▶ **Exercise**
Copy each line from the records below in which the word "kinetic" is found.

▶ **Extracted material**
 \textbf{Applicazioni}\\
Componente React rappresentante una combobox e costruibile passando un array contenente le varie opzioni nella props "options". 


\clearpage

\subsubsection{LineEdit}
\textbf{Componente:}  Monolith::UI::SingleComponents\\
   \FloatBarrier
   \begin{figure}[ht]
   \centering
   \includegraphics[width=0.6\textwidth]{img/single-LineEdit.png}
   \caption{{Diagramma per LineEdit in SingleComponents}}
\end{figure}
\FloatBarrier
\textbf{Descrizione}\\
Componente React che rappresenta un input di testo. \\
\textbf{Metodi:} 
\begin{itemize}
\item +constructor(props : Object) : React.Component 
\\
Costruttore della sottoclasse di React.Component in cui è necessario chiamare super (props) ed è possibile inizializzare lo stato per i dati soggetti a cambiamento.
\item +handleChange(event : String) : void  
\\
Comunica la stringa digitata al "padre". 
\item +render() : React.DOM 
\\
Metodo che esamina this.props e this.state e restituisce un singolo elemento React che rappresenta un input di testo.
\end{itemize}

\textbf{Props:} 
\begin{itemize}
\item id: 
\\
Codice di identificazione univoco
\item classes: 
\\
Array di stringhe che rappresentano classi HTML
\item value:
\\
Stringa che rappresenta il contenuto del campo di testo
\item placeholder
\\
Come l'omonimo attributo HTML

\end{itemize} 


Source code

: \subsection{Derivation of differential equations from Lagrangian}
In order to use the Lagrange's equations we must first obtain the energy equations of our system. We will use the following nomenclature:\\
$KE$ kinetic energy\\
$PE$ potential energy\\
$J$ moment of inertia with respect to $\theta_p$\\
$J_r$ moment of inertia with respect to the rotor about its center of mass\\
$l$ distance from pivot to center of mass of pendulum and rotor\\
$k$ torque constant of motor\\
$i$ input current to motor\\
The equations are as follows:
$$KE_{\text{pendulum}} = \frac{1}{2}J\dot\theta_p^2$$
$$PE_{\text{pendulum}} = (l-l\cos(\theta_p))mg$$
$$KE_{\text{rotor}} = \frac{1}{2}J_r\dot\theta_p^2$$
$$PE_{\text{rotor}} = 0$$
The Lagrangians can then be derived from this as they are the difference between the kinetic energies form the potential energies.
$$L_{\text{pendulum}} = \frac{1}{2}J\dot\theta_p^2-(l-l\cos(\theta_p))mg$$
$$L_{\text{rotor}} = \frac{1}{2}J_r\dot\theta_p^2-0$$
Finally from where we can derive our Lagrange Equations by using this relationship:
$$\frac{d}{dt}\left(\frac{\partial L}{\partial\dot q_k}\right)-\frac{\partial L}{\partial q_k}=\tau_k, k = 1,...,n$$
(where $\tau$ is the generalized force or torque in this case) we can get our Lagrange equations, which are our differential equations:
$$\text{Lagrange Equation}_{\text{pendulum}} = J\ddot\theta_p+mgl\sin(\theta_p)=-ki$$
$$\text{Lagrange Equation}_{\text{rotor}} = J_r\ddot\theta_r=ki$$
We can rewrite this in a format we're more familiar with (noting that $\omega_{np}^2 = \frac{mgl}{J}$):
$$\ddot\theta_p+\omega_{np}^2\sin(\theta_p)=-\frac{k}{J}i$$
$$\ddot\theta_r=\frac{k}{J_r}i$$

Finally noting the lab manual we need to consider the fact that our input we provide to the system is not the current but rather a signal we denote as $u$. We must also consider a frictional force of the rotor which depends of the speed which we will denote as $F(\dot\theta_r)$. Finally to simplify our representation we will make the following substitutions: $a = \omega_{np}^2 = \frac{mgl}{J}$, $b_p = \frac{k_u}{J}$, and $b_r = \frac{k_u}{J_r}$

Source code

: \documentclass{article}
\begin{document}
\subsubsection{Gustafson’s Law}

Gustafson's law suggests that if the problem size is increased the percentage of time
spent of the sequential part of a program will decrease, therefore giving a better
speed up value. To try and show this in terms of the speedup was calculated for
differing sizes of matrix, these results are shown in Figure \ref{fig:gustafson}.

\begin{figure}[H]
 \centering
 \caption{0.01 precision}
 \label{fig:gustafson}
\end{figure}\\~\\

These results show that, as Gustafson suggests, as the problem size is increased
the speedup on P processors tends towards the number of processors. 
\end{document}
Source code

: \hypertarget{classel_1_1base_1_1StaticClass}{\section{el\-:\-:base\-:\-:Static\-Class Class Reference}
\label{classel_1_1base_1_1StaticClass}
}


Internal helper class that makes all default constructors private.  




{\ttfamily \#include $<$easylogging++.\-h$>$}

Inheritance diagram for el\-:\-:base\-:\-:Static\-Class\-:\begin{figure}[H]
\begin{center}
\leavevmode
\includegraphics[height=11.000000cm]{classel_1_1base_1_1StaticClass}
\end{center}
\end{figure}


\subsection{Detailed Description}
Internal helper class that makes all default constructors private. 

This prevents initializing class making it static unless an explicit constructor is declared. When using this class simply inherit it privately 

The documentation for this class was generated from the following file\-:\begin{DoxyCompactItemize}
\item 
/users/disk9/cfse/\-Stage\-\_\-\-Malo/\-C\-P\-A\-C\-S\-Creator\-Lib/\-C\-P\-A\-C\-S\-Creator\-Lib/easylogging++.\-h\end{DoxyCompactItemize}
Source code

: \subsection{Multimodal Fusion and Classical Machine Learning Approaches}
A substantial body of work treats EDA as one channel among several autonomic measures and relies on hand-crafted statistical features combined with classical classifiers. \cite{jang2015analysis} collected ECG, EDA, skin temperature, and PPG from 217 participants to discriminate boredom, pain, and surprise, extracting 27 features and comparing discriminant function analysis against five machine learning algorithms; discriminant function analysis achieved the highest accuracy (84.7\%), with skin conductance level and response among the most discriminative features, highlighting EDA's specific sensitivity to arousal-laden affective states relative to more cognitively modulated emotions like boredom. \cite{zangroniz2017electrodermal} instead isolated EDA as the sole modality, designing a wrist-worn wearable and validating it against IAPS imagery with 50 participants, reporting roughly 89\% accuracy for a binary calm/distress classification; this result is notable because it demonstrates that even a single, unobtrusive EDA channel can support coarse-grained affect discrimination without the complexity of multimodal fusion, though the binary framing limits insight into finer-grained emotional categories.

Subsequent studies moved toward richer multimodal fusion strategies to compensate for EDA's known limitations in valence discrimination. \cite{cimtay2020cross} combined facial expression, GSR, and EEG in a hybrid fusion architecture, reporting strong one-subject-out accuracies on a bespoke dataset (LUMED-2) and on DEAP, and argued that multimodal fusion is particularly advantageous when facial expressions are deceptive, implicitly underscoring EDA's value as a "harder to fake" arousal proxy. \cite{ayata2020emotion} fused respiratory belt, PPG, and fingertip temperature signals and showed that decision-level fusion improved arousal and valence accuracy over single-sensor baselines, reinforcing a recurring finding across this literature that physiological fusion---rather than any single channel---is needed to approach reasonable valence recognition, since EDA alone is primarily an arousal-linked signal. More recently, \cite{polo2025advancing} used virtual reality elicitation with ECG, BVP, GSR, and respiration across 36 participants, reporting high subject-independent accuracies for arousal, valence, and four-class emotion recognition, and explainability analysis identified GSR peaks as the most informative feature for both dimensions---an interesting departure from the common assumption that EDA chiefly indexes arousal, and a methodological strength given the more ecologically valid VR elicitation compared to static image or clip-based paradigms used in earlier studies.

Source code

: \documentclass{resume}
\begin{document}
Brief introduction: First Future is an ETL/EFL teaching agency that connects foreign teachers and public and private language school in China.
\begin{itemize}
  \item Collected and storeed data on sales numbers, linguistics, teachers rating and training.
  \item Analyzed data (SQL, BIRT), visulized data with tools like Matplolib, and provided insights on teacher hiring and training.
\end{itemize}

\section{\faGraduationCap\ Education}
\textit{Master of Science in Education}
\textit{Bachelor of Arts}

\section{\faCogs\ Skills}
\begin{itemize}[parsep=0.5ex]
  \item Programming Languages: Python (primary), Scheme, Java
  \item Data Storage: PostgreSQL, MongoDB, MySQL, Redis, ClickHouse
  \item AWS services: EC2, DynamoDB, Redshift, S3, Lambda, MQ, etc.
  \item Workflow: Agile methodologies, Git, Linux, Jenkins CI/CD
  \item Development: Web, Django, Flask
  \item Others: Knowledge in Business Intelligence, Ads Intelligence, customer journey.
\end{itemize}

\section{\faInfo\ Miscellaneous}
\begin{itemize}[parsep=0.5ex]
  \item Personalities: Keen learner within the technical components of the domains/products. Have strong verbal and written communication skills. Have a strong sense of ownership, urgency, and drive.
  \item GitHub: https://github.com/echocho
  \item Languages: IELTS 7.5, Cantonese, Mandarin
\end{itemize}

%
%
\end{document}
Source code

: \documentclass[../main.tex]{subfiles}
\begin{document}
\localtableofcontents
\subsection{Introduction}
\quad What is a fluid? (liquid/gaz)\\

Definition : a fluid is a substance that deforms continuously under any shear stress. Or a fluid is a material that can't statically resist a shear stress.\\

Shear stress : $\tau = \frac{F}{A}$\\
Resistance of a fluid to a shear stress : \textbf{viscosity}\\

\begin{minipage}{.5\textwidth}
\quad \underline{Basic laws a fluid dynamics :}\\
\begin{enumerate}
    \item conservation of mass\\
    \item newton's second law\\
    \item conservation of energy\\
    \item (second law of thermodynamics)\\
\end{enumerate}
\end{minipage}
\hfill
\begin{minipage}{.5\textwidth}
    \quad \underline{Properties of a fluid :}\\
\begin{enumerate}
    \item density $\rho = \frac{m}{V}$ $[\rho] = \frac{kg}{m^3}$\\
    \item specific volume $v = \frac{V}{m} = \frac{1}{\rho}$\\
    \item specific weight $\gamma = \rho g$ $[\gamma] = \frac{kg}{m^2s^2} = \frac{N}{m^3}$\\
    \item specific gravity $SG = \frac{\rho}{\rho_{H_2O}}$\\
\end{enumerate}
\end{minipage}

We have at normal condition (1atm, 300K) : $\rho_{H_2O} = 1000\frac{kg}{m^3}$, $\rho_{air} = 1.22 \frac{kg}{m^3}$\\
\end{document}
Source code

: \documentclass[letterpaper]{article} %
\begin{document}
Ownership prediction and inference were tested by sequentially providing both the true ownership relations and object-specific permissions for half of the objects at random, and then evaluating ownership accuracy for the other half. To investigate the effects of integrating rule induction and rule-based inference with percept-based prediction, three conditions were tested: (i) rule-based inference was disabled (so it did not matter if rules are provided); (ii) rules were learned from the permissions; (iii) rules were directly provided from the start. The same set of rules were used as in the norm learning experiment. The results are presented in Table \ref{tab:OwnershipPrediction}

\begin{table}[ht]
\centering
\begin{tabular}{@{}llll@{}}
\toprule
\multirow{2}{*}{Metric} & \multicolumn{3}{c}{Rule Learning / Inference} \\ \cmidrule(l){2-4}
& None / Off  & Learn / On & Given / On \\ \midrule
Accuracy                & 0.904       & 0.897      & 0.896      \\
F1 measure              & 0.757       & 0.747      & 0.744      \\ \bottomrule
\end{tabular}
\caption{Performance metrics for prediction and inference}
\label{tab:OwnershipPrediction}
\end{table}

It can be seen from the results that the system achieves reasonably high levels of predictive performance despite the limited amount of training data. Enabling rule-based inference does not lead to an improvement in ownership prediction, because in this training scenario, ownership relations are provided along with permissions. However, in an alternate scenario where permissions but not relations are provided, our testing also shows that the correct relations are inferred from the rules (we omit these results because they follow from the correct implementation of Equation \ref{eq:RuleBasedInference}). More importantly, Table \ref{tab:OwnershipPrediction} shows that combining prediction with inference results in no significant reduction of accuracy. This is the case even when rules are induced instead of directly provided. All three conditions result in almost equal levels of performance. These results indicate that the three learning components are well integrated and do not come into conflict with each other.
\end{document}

▶ **Response to the exercise**
$KE$ kinetic energy\\
The Lagrangians can then be derived from this as they are the difference between the kinetic energies form the potential energies.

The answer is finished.